[Problem details]
Exactly the lines from the one holding "# Title property" through the final line of the data are wanted, copied as written.

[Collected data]
·····
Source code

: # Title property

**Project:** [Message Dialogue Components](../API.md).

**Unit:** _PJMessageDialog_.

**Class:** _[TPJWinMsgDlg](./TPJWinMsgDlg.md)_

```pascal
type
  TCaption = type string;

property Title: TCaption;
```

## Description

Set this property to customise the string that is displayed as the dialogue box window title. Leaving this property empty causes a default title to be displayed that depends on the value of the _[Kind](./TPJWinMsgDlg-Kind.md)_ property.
·····
[Result for this task]
: # Title property

**Project:** [Message Dialogue Components](../API.md).

**Unit:** _PJMessageDialog_.

**Class:** _[TPJWinMsgDlg](./TPJWinMsgDlg.md)_

```pascal
type
  TCaption = type string;

property Title: TCaption;
```

## Description

Set this property to customise the string that is displayed as the dialogue box window title. Leaving this property empty causes a default title to be displayed that depends on the value of the _[Kind](./TPJWinMsgDlg-Kind.md)_ property.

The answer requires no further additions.